クラシックレコード選定の楽しみ(2014.8.30)

 9月に入ると、著名なオーディオの達人のお宅に訪問させていただくことが決まりました。せっかくの訪問ですので、ぼくが家で聞いているクラシックのLPより何枚かを持参して行きたいと思いつきました。ぼくはどちらかというと、こういう時は訪問させていただいた方から聞かせていただく音楽の方が楽しみなのですが、今回は初めてではないので、時間があれば持参したLPもかけていただこうと思いついたのです。但し、こういう時には、こういうLPをかけてもらうというレパートリーを決めているわけではないので、改めて何が良いか選定を始めました。
 こういう動機があると、結構真剣になれるもので、なんという曲を選ぶか。演奏する人は誰を選ぶか。あまり同じようなレーベルに偏らないようにしたい。オーディオ的にも良いものにしたいなどと、あれこれ聞き比べていると、数日をかけて楽しむことが出来ました。結果を紹介したいと思います。
 まず交響曲を2曲選びました。そのうちの1曲はマーラーの交響曲第2番復活です。これは7月に、小林研一郎指揮/名古屋フィルハーモニーの演奏を聴き、コバケンの情熱的でスケールを大きい演奏が印象的でずっと耳に残っているので、その感動を味わいたいと思っているからです。この曲の誰の演奏を選ぶかは比較的悩まずに決めました。バーンスタイン指揮/ニューヨークフィルの63年9月録音のCBS・SONY盤です。バーンスタインは47年9月に初めてマーラーを取り上げたときの曲が復活であり、63年11月、ケネディ大統領暗殺の翌々日、追悼のために演奏したのも復活だし、彼にとっては、復活は特別な曲のようである。試聴したのは第1楽章である。
 次に選んだのは、ブルックナーである。彼の交響曲では7番・8番が最近ぼくの良く聞く曲であるが、今回は第4番ロマンティックを取り上げた。この曲はぼくがブルックナーのLPを初めて自分で買って聞いた曲である。その時のLPは、ヘルベルト・ブロムシュテット指揮/ドレスデン・シュターツカペレの81年9月録音のデンオン/デジタル録音レコード発売10周年記念と名うったアルバムである。現在ぼくの手元のLPには、クナッパーツブッシュ指揮/ウィーンフィル・55年録音、ワルター指揮/コロンビア交響・60年録音、ヴァント指揮/ケルン放送・76年録音、ヨッフム指揮/ベルリンフィル・65年録音、クーベリック指揮/バイエルン放送・79年録音などがあるが、カール・ベーム指揮/ウィーンフィル・73年録音・LONDONを選定した。第3楽章を聴き比べて、曲の見通しの良さ、録音の良さなどから選んだ。

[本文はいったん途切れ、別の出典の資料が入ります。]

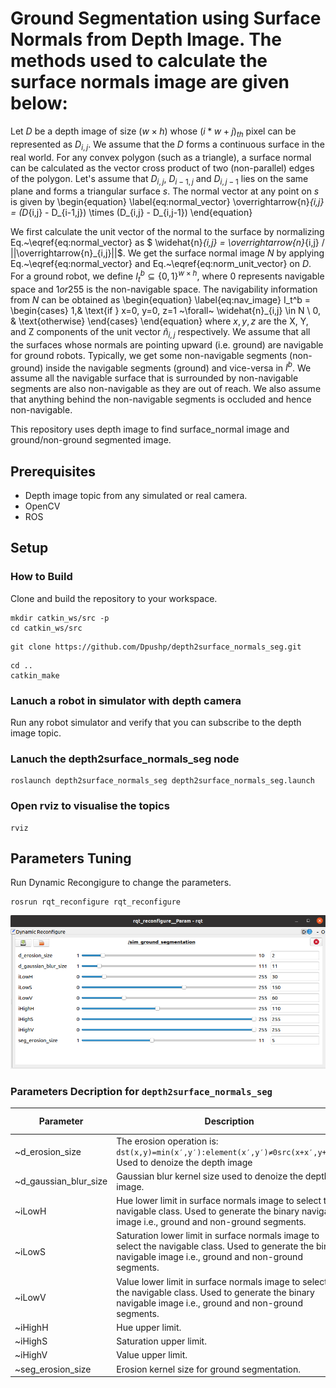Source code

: # Ground Segmentation using Surface Normals from Depth Image. The methods used to calculate the surface normals image are given below:
Let $D$ be a depth image of size $(w\times h)$ whose $(i*w + j)_{th}$ pixel can be represented as $D_{i,j}$. We assume that the $D$ forms a continuous surface in the real world. For any convex polygon (such as a triangle), a surface normal can be calculated as the vector cross product of two (non-parallel) edges of the polygon. Let's assume that $D_{i,j}$, $D_{i-1,j}$ and $D_{i,j-1}$ lies on the same plane and forms a triangular surface $s$. 
The normal vector at any point on $s$ is given by 
\begin{equation} \label{eq:normal_vector}
\overrightarrow{n}_{i,j} = (D_{i,j} - D_{i-1,j}) \times (D_{i,j} - D_{i,j-1})
\end{equation}

We first calculate the unit vector of the normal to the surface by normalizing Eq.~\eqref{eq:normal_vector} as $    \widehat{n}_{i,j} = \overrightarrow{n}_{i,j} / ||\overrightarrow{n}_{i,j}||$. 
We get the surface normal image $N$ by applying Eq.~\eqref{eq:normal_vector} and Eq.~\eqref{eq:norm_unit_vector} on $D$. For a ground robot, we define $I_t^b \subseteq \left\{ 0, 1 \right\}^{w\times h}$, where $0$ represents navigable space and  $1 or 255$ is the non-navigable space. The navigability information from $N$ can be obtained as 
\begin{equation} \label{eq:nav_image}
I_t^b = 
\begin{cases}
    1,& \text{if } x=0, y=0, z=1 ~\forall~ \widehat{n}_{i,j} \in N \\
    0,              & \text{otherwise}
\end{cases}
\end{equation}
where $x, y, z$ are the X, Y, and Z components of the unit vector $\widehat{n}_{i,j}$ respectively. We assume that all the surfaces whose normals are pointing upward (i.e. ground) are navigable for ground robots. Typically, we get some non-navigable segments (non-ground) inside the navigable segments (ground) and vice-versa in $I^b$. We assume all the navigable surface that is surrounded by non-navigable segments are also non-navigable as they are out of reach. We also assume that anything behind the non-navigable segments is occluded and hence non-navigable. 

This repository uses depth image to find surface_normal image and ground/non-ground segmented image. 

## Prerequisites
- Depth image topic from any simulated or real camera.
- OpenCV
- ROS

## Setup 
### How to Build
Clone and build the repository to your workspace. 
```
mkdir catkin_ws/src -p
cd catkin_ws/src
```
```
git clone https://github.com/Dpushp/depth2surface_normals_seg.git
```
```
cd ..
catkin_make
```

### Lanuch a robot in simulator with depth camera
Run any robot simulator and verify that you can subscribe to the depth image topic.

### Lanuch the depth2surface_normals_seg node
```
roslaunch depth2surface_normals_seg depth2surface_normals_seg.launch 
```
### Open rviz to visualise the topics
```
rviz
```

## Parameters Tuning
Run Dynamic Recongigure to change the parameters.
```
rosrun rqt_reconfigure rqt_reconfigure
```
![Dynamic Reconfigure Window](assets/rqt_params.png)

### Parameters Decription for  `depth2surface_normals_seg`

| Parameter            | Description                                                                                                   |    Default Value  |
| -------------------- | ------------------------------------------------------------------------------------------------------------- | :---------------: |
| ~d_erosion_size      | The erosion operation is: `dst(x,y)=min(x′,y′):element(x′,y′)≠0src(x+x′,y+y′)`. Used to denoize the depth image | 2 |
| ~d_gaussian_blur_size    | Gaussian blur kernel size used to denoize the depth image.                                    |        11        |
| ~iLowH    | Hue lower limit in surface normals image to select the  navigable class. Used to generate the binary navigable image i.e., ground and non-ground segments.                                       |        30        |
| ~iLowS  | Saturation lower limit in surface normals image to select the  navigable class. Used to generate the binary navigable image i.e., ground and non-ground segments.      |        150        |
| ~iLowV  | Value lower limit in surface normals image to select the  navigable class. Used to generate the binary navigable image i.e., ground and non-ground segments.      |        60        |
| ~iHighH  | Hue upper limit.      |        110        |
| ~iHighS  | Saturation upper limit.      |        255        |
| ~iHighV  | Value upper limit.      |        255        |
| ~seg_erosion_size  | Erosion kernel size for ground segmentation.      |        5        |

 管弦楽からの2曲では、ワーグナー、リヒャルト・シュトラウス、ストラビンスキー、チャイコフスキーなどいろいろな作曲家が浮かぶが、音の魔術師と言われる中より、リムスキー・コルサコフとその弟子であるレスピーギを選んだ。この二人の曲という事では、悩むことなくシェエラザードとローマの松を選ぶことが出来る。これらの曲は有名曲で、オーディオ的にも面白いので多くの演奏家が取り上げているので、さて誰を選ぶかという事になる。シェエラザードでは第4楽章「バクダッドの祭り・海・難破」を聴き比べ、アンセルメ指揮/スイスロマンド・LONDONを選定した。この曲には、それぞれの楽器の音が非常に分厚く、オーディオ的にも絢爛豪華なストコフスキー指揮/ロンドン交響のLPも面白いと思ったし、カラヤン指揮/ベルリンフィルの東洋的ムードが強い演奏もと思ったが、アンセルメの得意とする壮麗で緻密な演奏を選んだ。

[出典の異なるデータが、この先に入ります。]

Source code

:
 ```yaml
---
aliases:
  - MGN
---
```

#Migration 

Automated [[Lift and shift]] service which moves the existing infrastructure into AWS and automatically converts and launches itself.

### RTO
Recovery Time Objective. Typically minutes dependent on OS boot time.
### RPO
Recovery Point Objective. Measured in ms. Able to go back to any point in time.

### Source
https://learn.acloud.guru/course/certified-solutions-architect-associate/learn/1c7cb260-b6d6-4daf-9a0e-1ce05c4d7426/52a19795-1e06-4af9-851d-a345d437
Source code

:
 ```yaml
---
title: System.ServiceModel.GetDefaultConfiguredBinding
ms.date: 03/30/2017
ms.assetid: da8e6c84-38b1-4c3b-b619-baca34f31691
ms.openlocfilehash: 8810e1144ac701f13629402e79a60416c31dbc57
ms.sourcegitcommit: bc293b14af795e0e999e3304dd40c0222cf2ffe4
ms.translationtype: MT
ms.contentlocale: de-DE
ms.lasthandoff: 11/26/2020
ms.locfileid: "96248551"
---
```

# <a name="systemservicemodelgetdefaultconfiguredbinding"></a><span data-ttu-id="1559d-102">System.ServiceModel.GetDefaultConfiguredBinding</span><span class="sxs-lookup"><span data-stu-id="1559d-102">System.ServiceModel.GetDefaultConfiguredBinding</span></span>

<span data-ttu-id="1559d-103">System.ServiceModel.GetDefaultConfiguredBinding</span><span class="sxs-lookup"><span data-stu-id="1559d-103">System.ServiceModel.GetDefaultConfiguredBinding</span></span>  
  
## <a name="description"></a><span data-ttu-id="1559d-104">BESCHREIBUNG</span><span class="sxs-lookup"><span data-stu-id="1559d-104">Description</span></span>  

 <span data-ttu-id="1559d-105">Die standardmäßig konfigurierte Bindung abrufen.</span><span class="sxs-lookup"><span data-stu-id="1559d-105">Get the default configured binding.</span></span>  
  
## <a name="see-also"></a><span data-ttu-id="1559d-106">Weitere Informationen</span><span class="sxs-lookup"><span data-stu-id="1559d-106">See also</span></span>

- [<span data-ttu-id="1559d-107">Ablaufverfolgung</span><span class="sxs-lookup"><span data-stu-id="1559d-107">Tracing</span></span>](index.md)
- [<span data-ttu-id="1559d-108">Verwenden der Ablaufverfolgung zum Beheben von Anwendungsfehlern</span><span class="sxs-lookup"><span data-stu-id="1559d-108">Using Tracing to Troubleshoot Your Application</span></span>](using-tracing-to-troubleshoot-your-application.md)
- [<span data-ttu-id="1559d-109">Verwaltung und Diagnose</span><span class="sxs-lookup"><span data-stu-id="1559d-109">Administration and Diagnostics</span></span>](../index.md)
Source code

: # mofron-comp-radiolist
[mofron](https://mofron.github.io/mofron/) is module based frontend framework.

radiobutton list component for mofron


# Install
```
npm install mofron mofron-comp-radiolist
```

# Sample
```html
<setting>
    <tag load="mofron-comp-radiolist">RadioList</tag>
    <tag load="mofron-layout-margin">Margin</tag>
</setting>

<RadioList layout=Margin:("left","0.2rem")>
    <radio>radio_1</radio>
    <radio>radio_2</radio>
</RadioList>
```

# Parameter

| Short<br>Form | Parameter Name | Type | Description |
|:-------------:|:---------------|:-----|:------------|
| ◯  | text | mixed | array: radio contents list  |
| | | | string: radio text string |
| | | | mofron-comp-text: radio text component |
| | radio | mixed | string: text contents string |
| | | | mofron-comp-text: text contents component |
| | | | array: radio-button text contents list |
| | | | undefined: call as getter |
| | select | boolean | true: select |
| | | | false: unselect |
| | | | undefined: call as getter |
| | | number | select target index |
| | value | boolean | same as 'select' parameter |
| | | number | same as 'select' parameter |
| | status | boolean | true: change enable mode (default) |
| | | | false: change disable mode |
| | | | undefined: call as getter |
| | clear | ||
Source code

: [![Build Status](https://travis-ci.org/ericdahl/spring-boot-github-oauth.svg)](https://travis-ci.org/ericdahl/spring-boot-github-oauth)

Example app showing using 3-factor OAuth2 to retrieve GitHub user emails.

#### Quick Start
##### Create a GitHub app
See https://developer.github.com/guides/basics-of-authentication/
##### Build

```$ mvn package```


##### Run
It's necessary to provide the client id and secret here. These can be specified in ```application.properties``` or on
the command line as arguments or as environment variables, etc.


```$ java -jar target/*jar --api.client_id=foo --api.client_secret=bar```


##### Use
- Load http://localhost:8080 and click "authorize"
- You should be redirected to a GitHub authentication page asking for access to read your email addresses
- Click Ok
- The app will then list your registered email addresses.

 ローマの松では、未だにトスカニーニ指揮/NBC響が名盤の誉れ高いが、さすがに録音が古すぎるので対象から外した。ケルテス指揮/ロンドン響、ミュンシュ指揮/ニューフィルハーモニア管、マゼール指揮/クリーブランド管、オーマンディ指揮/フィラデルフィア管の4枚より、第4部「アッピア街道の松」を聞いて、ミュンシュとオーマンディに絞り込んだが、どちらも演奏、録音共に甲乙つけがたかった。結局この曲の演奏の知名度でオーマンディ指揮/フィラデルフィア管・73年録音・RCAに決めた。
 これだけの作業で結構時間もかかり、疲れたので大好きなモーツァルトのセレナードでも聞いてリラックスしようと思い、最近入手したカール・ベーム指揮/ベルリンフィル・70年録音・DGのポストホルン・セレナーデの第1楽章を聴きだしたら、これが大変スケールの大きい、かっちりとした美しい演奏で大変気に入りました。この曲ではコレギウム・アウレウム・76年録音・ハルモニア・ムンディの古楽器を使った楽しい演奏が気に入っていたのですが、やはりベームの演奏の方がぼくは好きです。

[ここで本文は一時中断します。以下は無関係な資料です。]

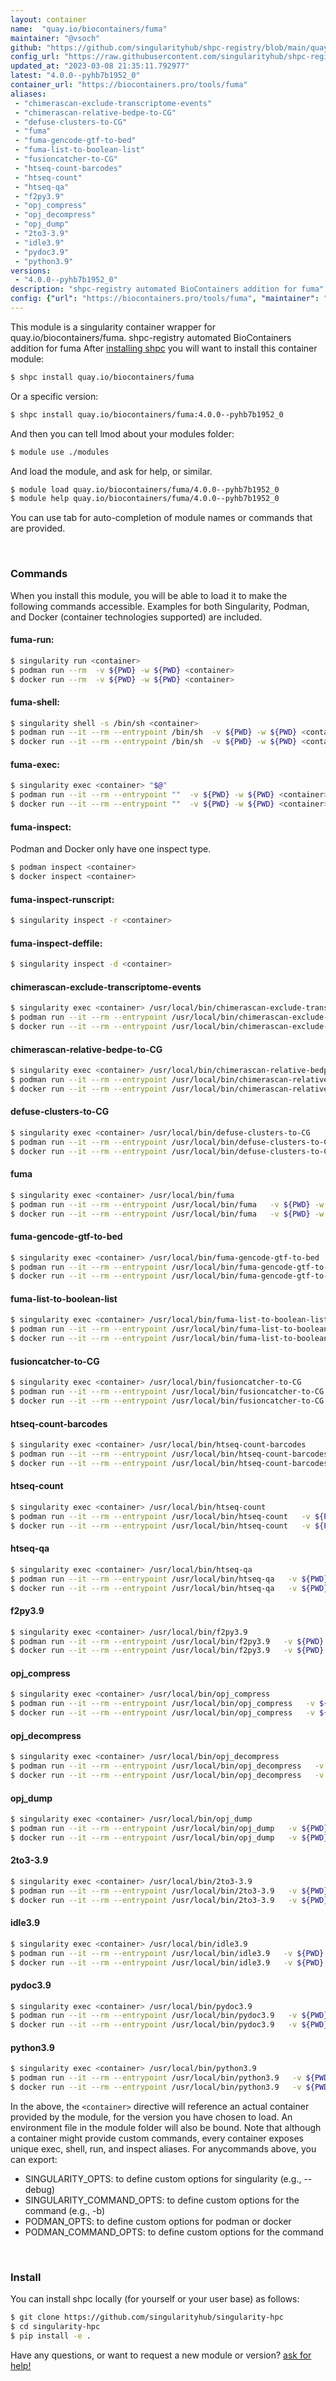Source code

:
 ```yaml
---
layout: container
name:  "quay.io/biocontainers/fuma"
maintainer: "@vsoch"
github: "https://github.com/singularityhub/shpc-registry/blob/main/quay.io/biocontainers/fuma/container.yaml"
config_url: "https://raw.githubusercontent.com/singularityhub/shpc-registry/main/quay.io/biocontainers/fuma/container.yaml"
updated_at: "2023-03-08 21:35:11.792977"
latest: "4.0.0--pyhb7b1952_0"
container_url: "https://biocontainers.pro/tools/fuma"
aliases:
 - "chimerascan-exclude-transcriptome-events"
 - "chimerascan-relative-bedpe-to-CG"
 - "defuse-clusters-to-CG"
 - "fuma"
 - "fuma-gencode-gtf-to-bed"
 - "fuma-list-to-boolean-list"
 - "fusioncatcher-to-CG"
 - "htseq-count-barcodes"
 - "htseq-count"
 - "htseq-qa"
 - "f2py3.9"
 - "opj_compress"
 - "opj_decompress"
 - "opj_dump"
 - "2to3-3.9"
 - "idle3.9"
 - "pydoc3.9"
 - "python3.9"
versions:
 - "4.0.0--pyhb7b1952_0"
description: "shpc-registry automated BioContainers addition for fuma"
config: {"url": "https://biocontainers.pro/tools/fuma", "maintainer": "@vsoch", "description": "shpc-registry automated BioContainers addition for fuma", "latest": {"4.0.0--pyhb7b1952_0": "sha256:22364182ddd1108b9e37a72ad9f87c99a93b786459ada1235554741c375433a2"}, "tags": {"4.0.0--pyhb7b1952_0": "sha256:22364182ddd1108b9e37a72ad9f87c99a93b786459ada1235554741c375433a2"}, "docker": "quay.io/biocontainers/fuma", "aliases": {"chimerascan-exclude-transcriptome-events": "/usr/local/bin/chimerascan-exclude-transcriptome-events", "chimerascan-relative-bedpe-to-CG": "/usr/local/bin/chimerascan-relative-bedpe-to-CG", "defuse-clusters-to-CG": "/usr/local/bin/defuse-clusters-to-CG", "fuma": "/usr/local/bin/fuma", "fuma-gencode-gtf-to-bed": "/usr/local/bin/fuma-gencode-gtf-to-bed", "fuma-list-to-boolean-list": "/usr/local/bin/fuma-list-to-boolean-list", "fusioncatcher-to-CG": "/usr/local/bin/fusioncatcher-to-CG", "htseq-count-barcodes": "/usr/local/bin/htseq-count-barcodes", "htseq-count": "/usr/local/bin/htseq-count", "htseq-qa": "/usr/local/bin/htseq-qa", "f2py3.9": "/usr/local/bin/f2py3.9", "opj_compress": "/usr/local/bin/opj_compress", "opj_decompress": "/usr/local/bin/opj_decompress", "opj_dump": "/usr/local/bin/opj_dump", "2to3-3.9": "/usr/local/bin/2to3-3.9", "idle3.9": "/usr/local/bin/idle3.9", "pydoc3.9": "/usr/local/bin/pydoc3.9", "python3.9": "/usr/local/bin/python3.9"}}
---
```


This module is a singularity container wrapper for quay.io/biocontainers/fuma.
shpc-registry automated BioContainers addition for fuma
After [installing shpc](#install) you will want to install this container module:


```bash
$ shpc install quay.io/biocontainers/fuma
```

Or a specific version:

```bash
$ shpc install quay.io/biocontainers/fuma:4.0.0--pyhb7b1952_0
```

And then you can tell lmod about your modules folder:

```bash
$ module use ./modules
```

And load the module, and ask for help, or similar.

```bash
$ module load quay.io/biocontainers/fuma/4.0.0--pyhb7b1952_0
$ module help quay.io/biocontainers/fuma/4.0.0--pyhb7b1952_0
```

You can use tab for auto-completion of module names or commands that are provided.

<br>

### Commands

When you install this module, you will be able to load it to make the following commands accessible.
Examples for both Singularity, Podman, and Docker (container technologies supported) are included.

#### fuma-run:

```bash
$ singularity run <container>
$ podman run --rm  -v ${PWD} -w ${PWD} <container>
$ docker run --rm  -v ${PWD} -w ${PWD} <container>
```

#### fuma-shell:

```bash
$ singularity shell -s /bin/sh <container>
$ podman run --it --rm --entrypoint /bin/sh  -v ${PWD} -w ${PWD} <container>
$ docker run --it --rm --entrypoint /bin/sh  -v ${PWD} -w ${PWD} <container>
```

#### fuma-exec:

```bash
$ singularity exec <container> "$@"
$ podman run --it --rm --entrypoint ""  -v ${PWD} -w ${PWD} <container> "$@"
$ docker run --it --rm --entrypoint ""  -v ${PWD} -w ${PWD} <container> "$@"
```

#### fuma-inspect:

Podman and Docker only have one inspect type.

```bash
$ podman inspect <container>
$ docker inspect <container>
```

#### fuma-inspect-runscript:

```bash
$ singularity inspect -r <container>
```

#### fuma-inspect-deffile:

```bash
$ singularity inspect -d <container>
```


#### chimerascan-exclude-transcriptome-events

```bash
$ singularity exec <container> /usr/local/bin/chimerascan-exclude-transcriptome-events
$ podman run --it --rm --entrypoint /usr/local/bin/chimerascan-exclude-transcriptome-events   -v ${PWD} -w ${PWD} <container> -c " $@"
$ docker run --it --rm --entrypoint /usr/local/bin/chimerascan-exclude-transcriptome-events   -v ${PWD} -w ${PWD} <container> -c " $@"
```


#### chimerascan-relative-bedpe-to-CG

```bash
$ singularity exec <container> /usr/local/bin/chimerascan-relative-bedpe-to-CG
$ podman run --it --rm --entrypoint /usr/local/bin/chimerascan-relative-bedpe-to-CG   -v ${PWD} -w ${PWD} <container> -c " $@"
$ docker run --it --rm --entrypoint /usr/local/bin/chimerascan-relative-bedpe-to-CG   -v ${PWD} -w ${PWD} <container> -c " $@"
```


#### defuse-clusters-to-CG

```bash
$ singularity exec <container> /usr/local/bin/defuse-clusters-to-CG
$ podman run --it --rm --entrypoint /usr/local/bin/defuse-clusters-to-CG   -v ${PWD} -w ${PWD} <container> -c " $@"
$ docker run --it --rm --entrypoint /usr/local/bin/defuse-clusters-to-CG   -v ${PWD} -w ${PWD} <container> -c " $@"
```


#### fuma

```bash
$ singularity exec <container> /usr/local/bin/fuma
$ podman run --it --rm --entrypoint /usr/local/bin/fuma   -v ${PWD} -w ${PWD} <container> -c " $@"
$ docker run --it --rm --entrypoint /usr/local/bin/fuma   -v ${PWD} -w ${PWD} <container> -c " $@"
```


#### fuma-gencode-gtf-to-bed

```bash
$ singularity exec <container> /usr/local/bin/fuma-gencode-gtf-to-bed
$ podman run --it --rm --entrypoint /usr/local/bin/fuma-gencode-gtf-to-bed   -v ${PWD} -w ${PWD} <container> -c " $@"
$ docker run --it --rm --entrypoint /usr/local/bin/fuma-gencode-gtf-to-bed   -v ${PWD} -w ${PWD} <container> -c " $@"
```


#### fuma-list-to-boolean-list

```bash
$ singularity exec <container> /usr/local/bin/fuma-list-to-boolean-list
$ podman run --it --rm --entrypoint /usr/local/bin/fuma-list-to-boolean-list   -v ${PWD} -w ${PWD} <container> -c " $@"
$ docker run --it --rm --entrypoint /usr/local/bin/fuma-list-to-boolean-list   -v ${PWD} -w ${PWD} <container> -c " $@"
```


#### fusioncatcher-to-CG

```bash
$ singularity exec <container> /usr/local/bin/fusioncatcher-to-CG
$ podman run --it --rm --entrypoint /usr/local/bin/fusioncatcher-to-CG   -v ${PWD} -w ${PWD} <container> -c " $@"
$ docker run --it --rm --entrypoint /usr/local/bin/fusioncatcher-to-CG   -v ${PWD} -w ${PWD} <container> -c " $@"
```


#### htseq-count-barcodes

```bash
$ singularity exec <container> /usr/local/bin/htseq-count-barcodes
$ podman run --it --rm --entrypoint /usr/local/bin/htseq-count-barcodes   -v ${PWD} -w ${PWD} <container> -c " $@"
$ docker run --it --rm --entrypoint /usr/local/bin/htseq-count-barcodes   -v ${PWD} -w ${PWD} <container> -c " $@"
```


#### htseq-count

```bash
$ singularity exec <container> /usr/local/bin/htseq-count
$ podman run --it --rm --entrypoint /usr/local/bin/htseq-count   -v ${PWD} -w ${PWD} <container> -c " $@"
$ docker run --it --rm --entrypoint /usr/local/bin/htseq-count   -v ${PWD} -w ${PWD} <container> -c " $@"
```


#### htseq-qa

```bash
$ singularity exec <container> /usr/local/bin/htseq-qa
$ podman run --it --rm --entrypoint /usr/local/bin/htseq-qa   -v ${PWD} -w ${PWD} <container> -c " $@"
$ docker run --it --rm --entrypoint /usr/local/bin/htseq-qa   -v ${PWD} -w ${PWD} <container> -c " $@"
```


#### f2py3.9

```bash
$ singularity exec <container> /usr/local/bin/f2py3.9
$ podman run --it --rm --entrypoint /usr/local/bin/f2py3.9   -v ${PWD} -w ${PWD} <container> -c " $@"
$ docker run --it --rm --entrypoint /usr/local/bin/f2py3.9   -v ${PWD} -w ${PWD} <container> -c " $@"
```


#### opj_compress

```bash
$ singularity exec <container> /usr/local/bin/opj_compress
$ podman run --it --rm --entrypoint /usr/local/bin/opj_compress   -v ${PWD} -w ${PWD} <container> -c " $@"
$ docker run --it --rm --entrypoint /usr/local/bin/opj_compress   -v ${PWD} -w ${PWD} <container> -c " $@"
```


#### opj_decompress

```bash
$ singularity exec <container> /usr/local/bin/opj_decompress
$ podman run --it --rm --entrypoint /usr/local/bin/opj_decompress   -v ${PWD} -w ${PWD} <container> -c " $@"
$ docker run --it --rm --entrypoint /usr/local/bin/opj_decompress   -v ${PWD} -w ${PWD} <container> -c " $@"
```


#### opj_dump

```bash
$ singularity exec <container> /usr/local/bin/opj_dump
$ podman run --it --rm --entrypoint /usr/local/bin/opj_dump   -v ${PWD} -w ${PWD} <container> -c " $@"
$ docker run --it --rm --entrypoint /usr/local/bin/opj_dump   -v ${PWD} -w ${PWD} <container> -c " $@"
```


#### 2to3-3.9

```bash
$ singularity exec <container> /usr/local/bin/2to3-3.9
$ podman run --it --rm --entrypoint /usr/local/bin/2to3-3.9   -v ${PWD} -w ${PWD} <container> -c " $@"
$ docker run --it --rm --entrypoint /usr/local/bin/2to3-3.9   -v ${PWD} -w ${PWD} <container> -c " $@"
```


#### idle3.9

```bash
$ singularity exec <container> /usr/local/bin/idle3.9
$ podman run --it --rm --entrypoint /usr/local/bin/idle3.9   -v ${PWD} -w ${PWD} <container> -c " $@"
$ docker run --it --rm --entrypoint /usr/local/bin/idle3.9   -v ${PWD} -w ${PWD} <container> -c " $@"
```


#### pydoc3.9

```bash
$ singularity exec <container> /usr/local/bin/pydoc3.9
$ podman run --it --rm --entrypoint /usr/local/bin/pydoc3.9   -v ${PWD} -w ${PWD} <container> -c " $@"
$ docker run --it --rm --entrypoint /usr/local/bin/pydoc3.9   -v ${PWD} -w ${PWD} <container> -c " $@"
```


#### python3.9

```bash
$ singularity exec <container> /usr/local/bin/python3.9
$ podman run --it --rm --entrypoint /usr/local/bin/python3.9   -v ${PWD} -w ${PWD} <container> -c " $@"
$ docker run --it --rm --entrypoint /usr/local/bin/python3.9   -v ${PWD} -w ${PWD} <container> -c " $@"
```



In the above, the `<container>` directive will reference an actual container provided
by the module, for the version you have chosen to load. An environment file in the
module folder will also be bound. Note that although a container
might provide custom commands, every container exposes unique exec, shell, run, and
inspect aliases. For anycommands above, you can export:

 - SINGULARITY_OPTS: to define custom options for singularity (e.g., --debug)
 - SINGULARITY_COMMAND_OPTS: to define custom options for the command (e.g., -b)
 - PODMAN_OPTS: to define custom options for podman or docker
 - PODMAN_COMMAND_OPTS: to define custom options for the command

<br>

### Install

You can install shpc locally (for yourself or your user base) as follows:

```bash
$ git clone https://github.com/singularityhub/singularity-hpc
$ cd singularity-hpc
$ pip install -e .
```

Have any questions, or want to request a new module or version? [ask for help!](https://github.com/singularityhub/singularity-hpc/issues)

 という事で急遽この曲もリストに加えました。こんな調子でピアノ協奏曲で1枚、ヴァイオリン協奏曲で1枚、ピアノソナタで2枚、合唱曲で1枚の合計10枚のアルバムを選定しました。選定したアルバムは、客観的に見れば当たり前のものばかりかもしれませんが、ぼくとしては、ああだこうだと聴き比べて十分楽しむことが出来ました。大変自己満足の時間でした。残りの5枚は何を選んだかって。それはまた何時か紹介したいと思います。達人の家を訪問した折にはこの中の数枚を聴けたらいいなと思っています。